--- DATASET ENTRIES ---
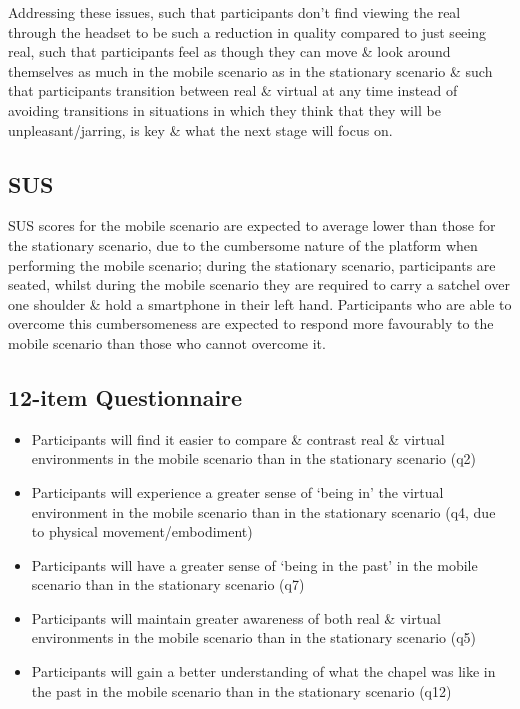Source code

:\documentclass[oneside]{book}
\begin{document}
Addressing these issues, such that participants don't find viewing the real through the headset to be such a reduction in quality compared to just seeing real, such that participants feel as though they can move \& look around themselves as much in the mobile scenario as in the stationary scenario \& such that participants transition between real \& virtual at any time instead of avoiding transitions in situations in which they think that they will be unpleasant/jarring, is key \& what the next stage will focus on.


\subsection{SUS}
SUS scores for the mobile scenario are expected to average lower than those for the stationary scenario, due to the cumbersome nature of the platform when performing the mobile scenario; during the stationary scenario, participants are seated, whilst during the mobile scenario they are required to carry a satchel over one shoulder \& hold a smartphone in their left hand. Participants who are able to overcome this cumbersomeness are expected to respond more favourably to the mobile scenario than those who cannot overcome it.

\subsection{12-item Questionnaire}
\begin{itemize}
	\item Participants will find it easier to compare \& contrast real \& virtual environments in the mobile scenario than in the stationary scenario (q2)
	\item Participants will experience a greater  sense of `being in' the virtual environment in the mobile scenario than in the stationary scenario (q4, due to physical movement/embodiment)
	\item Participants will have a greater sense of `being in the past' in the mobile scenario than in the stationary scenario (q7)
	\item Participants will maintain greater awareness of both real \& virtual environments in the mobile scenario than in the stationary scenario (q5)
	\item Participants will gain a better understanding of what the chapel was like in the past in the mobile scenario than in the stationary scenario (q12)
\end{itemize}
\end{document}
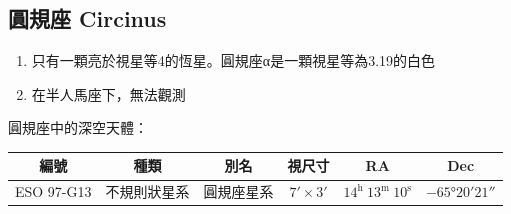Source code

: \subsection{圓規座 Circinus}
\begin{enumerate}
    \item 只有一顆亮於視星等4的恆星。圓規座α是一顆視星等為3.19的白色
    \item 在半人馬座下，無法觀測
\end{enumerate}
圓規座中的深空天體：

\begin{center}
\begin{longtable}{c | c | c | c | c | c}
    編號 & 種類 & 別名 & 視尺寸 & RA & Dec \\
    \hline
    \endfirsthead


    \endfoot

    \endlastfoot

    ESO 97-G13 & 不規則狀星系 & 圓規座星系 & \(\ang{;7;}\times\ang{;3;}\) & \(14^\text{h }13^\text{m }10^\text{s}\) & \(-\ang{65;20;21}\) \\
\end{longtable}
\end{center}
---
## [YOUR OBJECTIVE]
The response should reproduce all the material above exactly and leave out its pictures.

## [RESPONSE TO THE EXERCISE]
Source code

:\documentclass[oneside]{book}
\begin{document}
Addressing these issues, such that participants don't find viewing the real through the headset to be such a reduction in quality compared to just seeing real, such that participants feel as though they can move \& look around themselves as much in the mobile scenario as in the stationary scenario \& such that participants transition between real \& virtual at any time instead of avoiding transitions in situations in which they think that they will be unpleasant/jarring, is key \& what the next stage will focus on.


\subsection{SUS}
SUS scores for the mobile scenario are expected to average lower than those for the stationary scenario, due to the cumbersome nature of the platform when performing the mobile scenario; during the stationary scenario, participants are seated, whilst during the mobile scenario they are required to carry a satchel over one shoulder \& hold a smartphone in their left hand. Participants who are able to overcome this cumbersomeness are expected to respond more favourably to the mobile scenario than those who cannot overcome it.

\subsection{12-item Questionnaire}
\begin{itemize}
	\item Participants will find it easier to compare \& contrast real \& virtual environments in the mobile scenario than in the stationary scenario (q2)
	\item Participants will experience a greater  sense of `being in' the virtual environment in the mobile scenario than in the stationary scenario (q4, due to physical movement/embodiment)
	\item Participants will have a greater sense of `being in the past' in the mobile scenario than in the stationary scenario (q7)
	\item Participants will maintain greater awareness of both real \& virtual environments in the mobile scenario than in the stationary scenario (q5)
	\item Participants will gain a better understanding of what the chapel was like in the past in the mobile scenario than in the stationary scenario (q12)
\end{itemize}
\end{document}
Source code

: \subsection{圓規座 Circinus}
\begin{enumerate}
    \item 只有一顆亮於視星等4的恆星。圓規座α是一顆視星等為3.19的白色
    \item 在半人馬座下，無法觀測
\end{enumerate}
圓規座中的深空天體：

\begin{center}
\begin{longtable}{c | c | c | c | c | c}
    編號 & 種類 & 別名 & 視尺寸 & RA & Dec \\
    \hline
    \endfirsthead


    \endfoot

    \endlastfoot

    ESO 97-G13 & 不規則狀星系 & 圓規座星系 & \(\ang{;7;}\times\ang{;3;}\) & \(14^\text{h }13^\text{m }10^\text{s}\) & \(-\ang{65;20;21}\) \\
\end{longtable}
\end{center}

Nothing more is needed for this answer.